I have a set of dockerized applications scattered across multiple servers and trying to setup production-level centralized logging with ELK. I'm ok with the ELK part itself, but I'm a little confused about how to forward the logs to my logstashes.
I'm trying to use Filebeat, because of its loadbalance feature.
I'd also like to avoid packing Filebeat (or anything else) into all my dockers, and keep it separated, dockerized or not.
How can I proceed?
I've been trying the following. My Dockers log on stdout so with a non-dockerized Filebeat configured to read from stdin I do:
docker logs -f mycontainer | ./filebeat -e -c filebeat.yml
That appears to work at the beginning. The first logs are forwarded to my logstash. The cached one I guess. But at some point it gets stuck and keep sending the same event
Is that just a bug or am I headed in the wrong direction? What solution have you setup?
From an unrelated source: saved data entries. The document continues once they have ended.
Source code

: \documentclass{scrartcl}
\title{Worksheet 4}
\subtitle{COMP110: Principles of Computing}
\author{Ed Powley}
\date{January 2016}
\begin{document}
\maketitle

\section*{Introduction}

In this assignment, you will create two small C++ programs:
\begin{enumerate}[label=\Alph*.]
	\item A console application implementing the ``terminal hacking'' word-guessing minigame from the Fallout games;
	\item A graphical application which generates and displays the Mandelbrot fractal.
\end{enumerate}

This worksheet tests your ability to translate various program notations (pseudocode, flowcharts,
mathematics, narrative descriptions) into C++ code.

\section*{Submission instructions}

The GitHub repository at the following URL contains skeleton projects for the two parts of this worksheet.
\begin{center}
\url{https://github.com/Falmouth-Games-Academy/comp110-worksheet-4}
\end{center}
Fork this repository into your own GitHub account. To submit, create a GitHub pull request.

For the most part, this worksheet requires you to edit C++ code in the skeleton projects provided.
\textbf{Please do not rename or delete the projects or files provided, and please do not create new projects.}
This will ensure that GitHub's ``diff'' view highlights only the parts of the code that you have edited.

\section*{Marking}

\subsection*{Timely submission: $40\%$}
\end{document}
Here's one way to forward docker logs to the ELK stack (requires docker >= 1.8 for the gelf log driver):
Start a Logstash container with the gelf input plugin to reads from gelf and outputs to an Elasticsearch host (ES_HOST:port):
docker run --rm -p 12201:12201/udp logstash \
logstash -e 'input { gelf { } } output { elasticsearch { hosts => ["ES_HOST:PORT"] } }'
Now start a Docker container and use the gelf Docker logging driver. Here's a dumb example:
docker run --log-driver=gelf --log-opt gelf-address=udp://localhost:12201 busybox \
/bin/sh -c 'while true; do echo "Hello $(date)"; sleep 1; done'
Load up Kibana and things that would've landed in docker logs are now visible. The gelf source code shows that some handy fields are generated for you (hat-tip: Christophe Labouisse): _container_id, _container_name, _image_id, _image_name, _command, _tag, _created.
If you use docker-compose (make sure to use docker-compose >= 1.5) and add the appropriate settings in docker-compose.yml after starting the logstash container:
log_driver: "gelf"
log_opt:
gelf-address: "udp://localhost:12201"
Docker allows you to specify the logDriver in use. This answer does not care about Filebeat or load balancing.
In a presentation I used syslog to forward the logs to a Logstash (ELK) instance listening on port 5000.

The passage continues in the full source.